■ Source information:
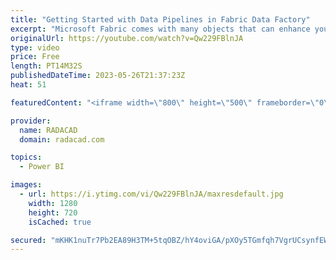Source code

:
```yaml
---
title: "Getting Started with Data Pipelines in Fabric Data Factory"
excerpt: "Microsoft Fabric comes with many objects that can enhance your data analytics experience. One of those objects which comes from the Azure Data Factory is Pipeline. For those using Power Query Dataflows, you may think you already have everything you wanted there, but Pipeline certainly has more to offer"
originalUrl: https://youtube.com/watch?v=Qw229FBlnJA
type: video
price: Free
length: PT14M32S
publishedDateTime: 2023-05-26T21:37:23Z
heat: 51

featuredContent: "<iframe width=\"800\" height=\"500\" frameborder=\"0\" src=\"https://www.youtube.com/embed/Qw229FBlnJA\" allow=\"accelerometer; autoplay; encrypted-media; gyroscope; picture-in-picture\" allowfullscreen></iframe>"

provider:
  name: RADACAD
  domain: radacad.com

topics:
  - Power BI

images:
  - url: https://i.ytimg.com/vi/Qw229FBlnJA/maxresdefault.jpg
    width: 1280
    height: 720
    isCached: true

secured: "mKHK1nuTr7Pb2EA89H3TM+5tqOBZ/hY4oviGA/pXOy5TGmfqh7VgrUCsynfEW59g7ry4kUKvpd58Oqdvb4mDHix987sV86E49Hl0rO+L0O0GCH3M/tz9ZebJ9vePIJfqWoLYbhcq5I9wl0iyf84b/C/Nuc80gJ62QLqb4yi56MoVFKSsIaUqAflp8G9XulLC4IqSo2YZlr2x8gYCN8n9hCVh2+HKFzJG+CeqURJqR5pRKflOIme6zhC5qKzR+A2yr2EpSlZjLIy65N+Gab2sase+blBtNvsFD2/sXi2WtqVqaXXvPt17RKo4pJgnDS3hCWuPvGKYW/Vub6G1SbNy0Y/SMb1YfVRGN9Sy0v7aBCD8s+glXzp63Q/qp2hh69VJnUlM+FUbLRZdjbBlaJeFQLATfn6k1gdqwtnGtKQ5U+o=;+Y61NKjdkXdV5kh61M0GEQ=="
---
```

■ About this task:
Return all lines of the material above in which "width" occurs.

■ Answer section:
featuredContent: "<iframe width=\"800\" height=\"500\" frameborder=\"0\" src=\"https://www.youtube.com/embed/Qw229FBlnJA\" allow=\"accelerometer; autoplay; encrypted-media; gyroscope; picture-in-picture\" allowfullscreen></iframe>"
    width: 1280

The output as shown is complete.